A Verdict on Racial Profiling?

A judge has ruled stop-and-frisk unconstitutional and racist. But will it stop?

A federal judge‘s ruling has finally affirmed what activists in New York City have been saying for years: The New York City Police Department (NYPD) policy of “stop-and-frisk” is legalized racial profiling and harassment. The long-awaited decision came in response to a lawsuit by eight plaintiffs challenging the constitutionality of stop-and-frisk. But more fundamentally, it was the product of an activist movement that has for years highlighted the racist implications of this policy. The longstanding campaign to stop “stop-and-frisk” gained new momentum in the aftermath of high profile cases of police brutality and murder.

In February of 2012, unarmed African American teenager Ramarley Graham was gunned down in his bathroom by NYPD officers claiming they saw a gun in the waistband of his pants. This case helped to mobilize thousands of New Yorkers to take to the streets more than a year ago to oppose the policy.

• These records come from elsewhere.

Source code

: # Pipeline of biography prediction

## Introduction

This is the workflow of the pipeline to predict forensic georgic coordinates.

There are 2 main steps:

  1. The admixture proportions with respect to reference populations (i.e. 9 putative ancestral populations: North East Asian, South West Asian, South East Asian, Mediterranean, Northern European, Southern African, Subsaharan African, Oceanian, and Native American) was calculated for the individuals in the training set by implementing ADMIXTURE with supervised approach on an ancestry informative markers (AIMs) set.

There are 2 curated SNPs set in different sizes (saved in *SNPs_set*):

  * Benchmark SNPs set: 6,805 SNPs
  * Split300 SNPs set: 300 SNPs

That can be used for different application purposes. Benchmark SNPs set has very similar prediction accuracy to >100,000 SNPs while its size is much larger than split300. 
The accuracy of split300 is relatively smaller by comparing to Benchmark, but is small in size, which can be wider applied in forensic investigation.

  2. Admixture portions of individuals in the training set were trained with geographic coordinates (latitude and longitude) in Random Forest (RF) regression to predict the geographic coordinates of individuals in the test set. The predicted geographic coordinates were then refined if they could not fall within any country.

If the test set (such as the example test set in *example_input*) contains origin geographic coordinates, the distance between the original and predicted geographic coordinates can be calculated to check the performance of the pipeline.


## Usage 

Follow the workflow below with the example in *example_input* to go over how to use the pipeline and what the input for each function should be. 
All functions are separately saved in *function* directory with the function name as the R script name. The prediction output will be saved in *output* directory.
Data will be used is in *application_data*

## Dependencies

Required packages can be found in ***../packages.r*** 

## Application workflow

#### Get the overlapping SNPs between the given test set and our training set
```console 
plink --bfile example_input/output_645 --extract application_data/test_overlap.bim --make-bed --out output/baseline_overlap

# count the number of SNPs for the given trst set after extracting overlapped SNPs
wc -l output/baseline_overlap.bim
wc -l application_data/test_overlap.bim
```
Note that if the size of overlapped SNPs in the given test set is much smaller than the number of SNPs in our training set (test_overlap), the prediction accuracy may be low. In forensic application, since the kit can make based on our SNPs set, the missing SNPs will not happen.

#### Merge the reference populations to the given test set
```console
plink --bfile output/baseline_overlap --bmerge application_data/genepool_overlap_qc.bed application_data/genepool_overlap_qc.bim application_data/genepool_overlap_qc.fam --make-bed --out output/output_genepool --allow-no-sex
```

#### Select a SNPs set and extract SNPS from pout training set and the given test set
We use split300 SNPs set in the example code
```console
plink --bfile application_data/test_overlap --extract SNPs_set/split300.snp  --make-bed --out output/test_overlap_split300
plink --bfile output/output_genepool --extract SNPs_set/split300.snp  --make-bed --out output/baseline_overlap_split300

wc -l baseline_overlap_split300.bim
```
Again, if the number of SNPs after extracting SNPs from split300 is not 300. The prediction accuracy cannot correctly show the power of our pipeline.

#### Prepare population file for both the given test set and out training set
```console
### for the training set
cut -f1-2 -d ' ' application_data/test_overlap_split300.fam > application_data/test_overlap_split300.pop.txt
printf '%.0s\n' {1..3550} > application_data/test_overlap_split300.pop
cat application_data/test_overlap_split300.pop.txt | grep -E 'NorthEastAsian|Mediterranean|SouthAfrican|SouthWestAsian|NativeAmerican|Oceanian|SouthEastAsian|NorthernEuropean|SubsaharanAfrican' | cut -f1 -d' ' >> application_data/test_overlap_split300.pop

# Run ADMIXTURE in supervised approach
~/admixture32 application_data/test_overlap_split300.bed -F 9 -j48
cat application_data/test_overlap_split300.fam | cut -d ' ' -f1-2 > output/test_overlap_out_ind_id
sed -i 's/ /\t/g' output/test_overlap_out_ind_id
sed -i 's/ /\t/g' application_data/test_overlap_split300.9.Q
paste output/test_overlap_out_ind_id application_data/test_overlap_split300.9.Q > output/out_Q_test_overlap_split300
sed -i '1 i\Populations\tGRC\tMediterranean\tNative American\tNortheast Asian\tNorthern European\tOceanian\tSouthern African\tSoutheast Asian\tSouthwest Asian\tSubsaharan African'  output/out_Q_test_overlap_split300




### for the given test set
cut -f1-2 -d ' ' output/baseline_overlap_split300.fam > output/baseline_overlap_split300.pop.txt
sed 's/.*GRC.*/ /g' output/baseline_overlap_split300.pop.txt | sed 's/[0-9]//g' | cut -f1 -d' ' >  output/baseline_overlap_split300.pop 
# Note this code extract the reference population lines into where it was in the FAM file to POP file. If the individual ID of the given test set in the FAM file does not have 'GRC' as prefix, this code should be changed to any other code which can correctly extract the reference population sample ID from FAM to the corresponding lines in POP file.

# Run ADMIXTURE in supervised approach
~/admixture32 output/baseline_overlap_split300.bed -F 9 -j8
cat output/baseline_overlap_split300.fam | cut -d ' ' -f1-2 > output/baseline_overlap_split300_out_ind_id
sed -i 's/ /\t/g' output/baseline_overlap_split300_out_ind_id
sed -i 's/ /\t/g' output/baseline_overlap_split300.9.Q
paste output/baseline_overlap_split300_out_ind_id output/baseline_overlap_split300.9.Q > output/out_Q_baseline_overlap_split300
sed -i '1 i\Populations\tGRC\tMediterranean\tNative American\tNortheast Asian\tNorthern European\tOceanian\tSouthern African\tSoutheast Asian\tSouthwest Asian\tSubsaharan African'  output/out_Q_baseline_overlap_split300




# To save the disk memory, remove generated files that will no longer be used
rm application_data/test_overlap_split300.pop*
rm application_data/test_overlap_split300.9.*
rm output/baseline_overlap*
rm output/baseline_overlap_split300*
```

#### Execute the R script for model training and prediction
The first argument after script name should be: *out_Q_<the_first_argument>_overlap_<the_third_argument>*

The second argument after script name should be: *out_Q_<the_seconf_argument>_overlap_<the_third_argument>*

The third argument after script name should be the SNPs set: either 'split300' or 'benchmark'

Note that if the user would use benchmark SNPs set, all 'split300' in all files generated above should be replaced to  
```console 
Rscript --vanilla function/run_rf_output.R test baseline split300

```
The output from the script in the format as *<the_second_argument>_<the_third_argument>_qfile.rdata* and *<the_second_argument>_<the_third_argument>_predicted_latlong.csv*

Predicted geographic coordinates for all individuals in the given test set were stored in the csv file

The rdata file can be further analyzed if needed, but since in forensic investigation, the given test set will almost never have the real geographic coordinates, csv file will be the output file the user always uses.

The murder of Trayvon Martin just days after Ramarley's death sparked a national discussion about the perils of racial profiling and the impact on young African-American men. All of this contributed to an atmosphere where stop-and-frisk could no longer go unchallenged.

According to a report by the Center for Constitutional Rights, between 2004 and 2012, more than 4 million people were stopped, and in less than 6 percent of those stops was an arrest made. More than 80 percent of those 4 million people were African American or Latino, raising the cry from those communities that stop-and-frisk was officially sanctioned racial profiling.